Kimi last won the title in 2007. Eighteen years ago, to be precise. Fast approaching Maranello’s spectacular 21 year winless record between Scheckter in ‘79 and Schumacher in 2000. In spite of superstar signings Fernando Alonso, Sebastian Vettel, and now Hamilton, et al. It was no different in the hiatus between Scheckter and Schumacher with the very well proven likes of Prost, Mansell and other greats failing to make the Ferrari bacon.
Amato Ferrari was also a journeyman driver
No relation to Enzo, Amato Ferrari was also a journeyman driver in European Formula 3. He later defected to the British and Italian Touring Car championships. Amato scored the occasional podium over his racing decade in the late ‘80s and early 1990s.
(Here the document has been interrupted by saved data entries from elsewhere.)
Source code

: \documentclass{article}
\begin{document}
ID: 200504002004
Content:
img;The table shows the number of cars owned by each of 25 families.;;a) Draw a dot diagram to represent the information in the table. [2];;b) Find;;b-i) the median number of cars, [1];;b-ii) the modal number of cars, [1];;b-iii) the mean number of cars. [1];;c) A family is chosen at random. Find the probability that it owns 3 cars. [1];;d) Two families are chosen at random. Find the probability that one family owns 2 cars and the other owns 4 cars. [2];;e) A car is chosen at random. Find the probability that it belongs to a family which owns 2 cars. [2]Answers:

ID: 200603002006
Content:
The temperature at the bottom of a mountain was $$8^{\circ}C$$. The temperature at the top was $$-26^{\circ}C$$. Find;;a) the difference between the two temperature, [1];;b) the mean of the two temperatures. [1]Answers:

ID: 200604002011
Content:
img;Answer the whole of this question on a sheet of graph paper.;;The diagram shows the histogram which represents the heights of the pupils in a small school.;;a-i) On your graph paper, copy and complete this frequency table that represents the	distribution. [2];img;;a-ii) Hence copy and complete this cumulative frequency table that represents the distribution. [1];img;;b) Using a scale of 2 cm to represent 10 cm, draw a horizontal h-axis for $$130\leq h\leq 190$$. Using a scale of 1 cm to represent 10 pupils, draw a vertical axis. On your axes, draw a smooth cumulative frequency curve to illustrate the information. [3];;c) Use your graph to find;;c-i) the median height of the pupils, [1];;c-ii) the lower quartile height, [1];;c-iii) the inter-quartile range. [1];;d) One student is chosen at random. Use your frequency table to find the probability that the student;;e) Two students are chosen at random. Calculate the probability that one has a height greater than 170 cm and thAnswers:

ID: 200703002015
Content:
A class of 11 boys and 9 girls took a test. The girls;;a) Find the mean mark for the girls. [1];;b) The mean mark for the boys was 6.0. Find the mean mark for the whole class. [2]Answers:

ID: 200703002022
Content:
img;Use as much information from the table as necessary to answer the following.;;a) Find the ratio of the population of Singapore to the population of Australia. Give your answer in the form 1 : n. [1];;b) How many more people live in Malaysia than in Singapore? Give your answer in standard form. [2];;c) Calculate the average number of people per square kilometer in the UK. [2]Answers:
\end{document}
He hung up his helmet in ‘95 to concentrate on managing his Italian Superturismo team until that series ended in 1999.
Amato Ferrari then launched his GT team, AF Corse and landed a development deal to run the Maserati Trofeo Cup one-make series. That led to developing the racing version of the Ferrari Enzo spinoff Maserati MC12 for the FIA GT Championship. The team won a few races before AF Corse returned to running the Maserati Trofeo Cup in ’05.
AF Corse then went to the FIA GT Championship to run a Ferrari F430 in 2006, winning several races including the Spa 24 Hour en route to taking the title, before repeating the feat in dominant style in 2007. The team joined the Le Mans Series in 2010, stepped up to the Ferrari 458 in ‘2011 and spread its wings to the Usas it grew to an international Ferrari GT3 racing force in the following decade.
AF Corse dominant in sportscars
In 2023, Scuderia Ferrari appointed AF Corse to run its new 499P hypercar in the FIA World Endurance Championship. Amato Ferrari’s team promptly won the centenary Le Mans 24 hour. On its first attempt in Ferrari's first Le Mans top class entry in 50 years in ’23 and repeated the act in 2024.
2025 has started with a dominant hat trick of World Endurance Championship AF Corse victories off pole position. The team continues to succeed in spite of a mounting Balance of Performance deficit as AF Corse heads to Le Mans looking for a hat trick there in precisely a month from now.
All of which leads one to scratch one’s head at why, precisely, Ferrari continues to struggle as it chases another spectacular record of championship less years in Formula 1? Yet at the same time, its new world sportscar racing team has come, seen and conquered to utterly dominate against plausible tougher competition at Le Mans and in the WEC.
Would Enzo accept pathetic Ferrari F1 form?
If Enzo was around, would he accept the pathetic performance in Formula 1? The eternal promise of ‘we’ll fix it with the next upgrade?’ The heaven’s waiting room of has-been drivers, pathetic strategy and piss-poor decisions even a hacker karting dad would make better?
Nope. Enzo would have fired all their useless asses and brought his namesake Amato Ferrari in to fix his Formula 1 issues. Hopefully with enough time left to prevent that dreadful 21-year record from actually being broken.
The chances of that happening with this woke bunch is however zero. So we head to Imola banking on that next upgrade. As if McLaren, Red Bull and Mercedes won’t bring their own. As we dream on about Formula 1 memories more than a dog’s life ago. And stare braking a horrible record in the face. See you at Le Mans!